MA: Our venture backing and primary investor is Mobius Venture Capital, and they have been an investor from the beginning of the company. They actually a repeat investor, as Mobius has worked with our CEO and several of its companies. We really have a longstanding relationship with our primary investor. We also have an investment from 3i, which is an international investment company based out of London, and we have a local Denver investor, Meritage Venture Capital, which is an investment that came out of an acquisition, an acquisition which we did two and a half, three years ago.
Techrockies: How far along are you in your product lifecycle?

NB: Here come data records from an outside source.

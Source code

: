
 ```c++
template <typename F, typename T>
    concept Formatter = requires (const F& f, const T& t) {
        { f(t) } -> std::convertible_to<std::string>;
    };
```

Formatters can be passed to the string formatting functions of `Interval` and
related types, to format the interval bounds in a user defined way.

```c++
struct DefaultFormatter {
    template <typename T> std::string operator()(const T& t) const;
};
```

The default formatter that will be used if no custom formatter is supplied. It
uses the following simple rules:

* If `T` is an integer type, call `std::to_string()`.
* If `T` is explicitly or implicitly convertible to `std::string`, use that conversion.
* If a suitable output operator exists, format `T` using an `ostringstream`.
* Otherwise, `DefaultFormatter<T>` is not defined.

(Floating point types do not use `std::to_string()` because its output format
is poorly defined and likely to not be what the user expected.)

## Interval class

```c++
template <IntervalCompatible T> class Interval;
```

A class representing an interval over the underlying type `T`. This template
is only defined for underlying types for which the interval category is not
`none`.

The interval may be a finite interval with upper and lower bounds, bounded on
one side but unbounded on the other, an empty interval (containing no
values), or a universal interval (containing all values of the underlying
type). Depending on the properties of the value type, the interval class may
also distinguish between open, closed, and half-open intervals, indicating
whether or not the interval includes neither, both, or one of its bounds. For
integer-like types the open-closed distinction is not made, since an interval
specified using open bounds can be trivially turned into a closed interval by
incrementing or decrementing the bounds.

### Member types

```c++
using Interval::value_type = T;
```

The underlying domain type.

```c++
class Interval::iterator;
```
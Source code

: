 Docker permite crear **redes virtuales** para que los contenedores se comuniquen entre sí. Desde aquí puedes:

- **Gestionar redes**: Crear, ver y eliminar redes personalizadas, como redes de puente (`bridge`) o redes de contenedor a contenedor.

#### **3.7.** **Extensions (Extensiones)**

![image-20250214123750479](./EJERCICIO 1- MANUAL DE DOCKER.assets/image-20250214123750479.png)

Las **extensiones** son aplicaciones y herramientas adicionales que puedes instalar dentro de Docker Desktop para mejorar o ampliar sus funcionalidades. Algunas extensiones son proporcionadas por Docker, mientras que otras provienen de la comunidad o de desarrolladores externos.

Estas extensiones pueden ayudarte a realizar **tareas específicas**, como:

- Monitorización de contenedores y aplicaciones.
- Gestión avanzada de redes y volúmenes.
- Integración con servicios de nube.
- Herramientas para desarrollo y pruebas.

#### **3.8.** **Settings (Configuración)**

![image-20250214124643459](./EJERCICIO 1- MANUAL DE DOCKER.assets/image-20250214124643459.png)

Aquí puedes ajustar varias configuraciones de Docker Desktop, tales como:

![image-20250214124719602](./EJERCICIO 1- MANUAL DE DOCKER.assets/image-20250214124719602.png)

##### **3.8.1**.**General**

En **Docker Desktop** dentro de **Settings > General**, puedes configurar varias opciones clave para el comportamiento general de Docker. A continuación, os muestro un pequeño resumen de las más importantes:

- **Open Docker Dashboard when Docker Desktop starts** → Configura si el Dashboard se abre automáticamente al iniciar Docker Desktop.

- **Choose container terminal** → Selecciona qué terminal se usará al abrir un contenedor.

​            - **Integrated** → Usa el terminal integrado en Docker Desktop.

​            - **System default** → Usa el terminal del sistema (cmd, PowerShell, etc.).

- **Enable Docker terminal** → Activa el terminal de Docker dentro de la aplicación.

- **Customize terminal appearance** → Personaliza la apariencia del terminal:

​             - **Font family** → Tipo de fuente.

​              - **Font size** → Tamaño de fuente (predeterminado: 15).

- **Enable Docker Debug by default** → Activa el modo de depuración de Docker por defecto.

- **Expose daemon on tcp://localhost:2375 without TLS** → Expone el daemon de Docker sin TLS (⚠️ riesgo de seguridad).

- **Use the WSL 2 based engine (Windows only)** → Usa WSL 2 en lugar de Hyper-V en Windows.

MA: We've had market in market for four years. StrataGuard was our first product. It was one of the first prevention systems in the market. Most of the state of the art products at that time only detected intrusions. StrataGuard would actually block attackers from the network. That's product has done very well, and we actually offer a free version of that product for individuals and organizations that can use an IPS in a network that is under 5 Megabits in speed, supported through online forums. They can upgrade to our commercial version if they choose to. That's part of our helping the corporate environment as well as individual users. Then, we introduced VAM to the market. That's been to market for about three years. VAM helps very large customers, including some local companies like Nuclear Fuels, University of Colorado Hospital, and some partners locally who resell and are references for customers like Systest Labs, and Coalfire systems. Our third product area is Safe Access, which has been on the market for two years. This is another access control solution which can work with any NAC environment, including Microsoft and Cisco's network access solutions. You can use them with those products our outside of those environments. If you have an existing network using DHCP and VLANs, Safe Access can examine any device coming onto those networks and determine if they are up to date on antivirus, if they have firewalls, if they have required or restricted software, such as peer to peer software. All the way down to what browser you are running and security settings.
Techrockies: Does that require an agent to run?
MA: Actually, no, we don't. We offer both an agentless and agent version. Any device connecting into the network we can connect into without an agent, and interrogate the device, and determine if it meets your policy.
Techrockies: It seems like this is very different from other products in the market...
MA: NAC is the hot market, and many people are addressing it with their existing products and relabeling it as NAC, but if you really dig down and understand your requirements are, it's not just situations where you can install an agent, but where you can't, where this is valuable—such as visitors, contractors, etc. That's one of the key differentiators of Safe Access from other solutions in the market.
Techrockies: What's the next step for the company?
MA: We're continuing to enjoy and add new customers to our customer base. We're continuing to advance the state of the art in the market with our products, in each of our product categories. So, really we see the security market is going in two directions. There will always be best-of-breed solutions, which we will offer products that are award-winning products in several categories. But if you talk to organizations implementing security, one of the key requirements they are asking for is leveraging information from each of these individual tools, and not just from a reporting standpoint, but to make the organization more secure. For example, we offer capabilities for our vulnerability management product and network access control products to work together. Now you're not only quarantining and evaluating endpoint devices when they connect to the network, if it's a corporate device you're able to do a fuller vulnerability assessment on the device. The data between those systems is now shared, and you get a more complete picture of the device. The other thing we see as the state of art advances, more security technology is being embedded in the network. Why that is important, security is a dynamic process. Those capabilities rely on core technologies within our products.
Techrockies: Thanks for the interview!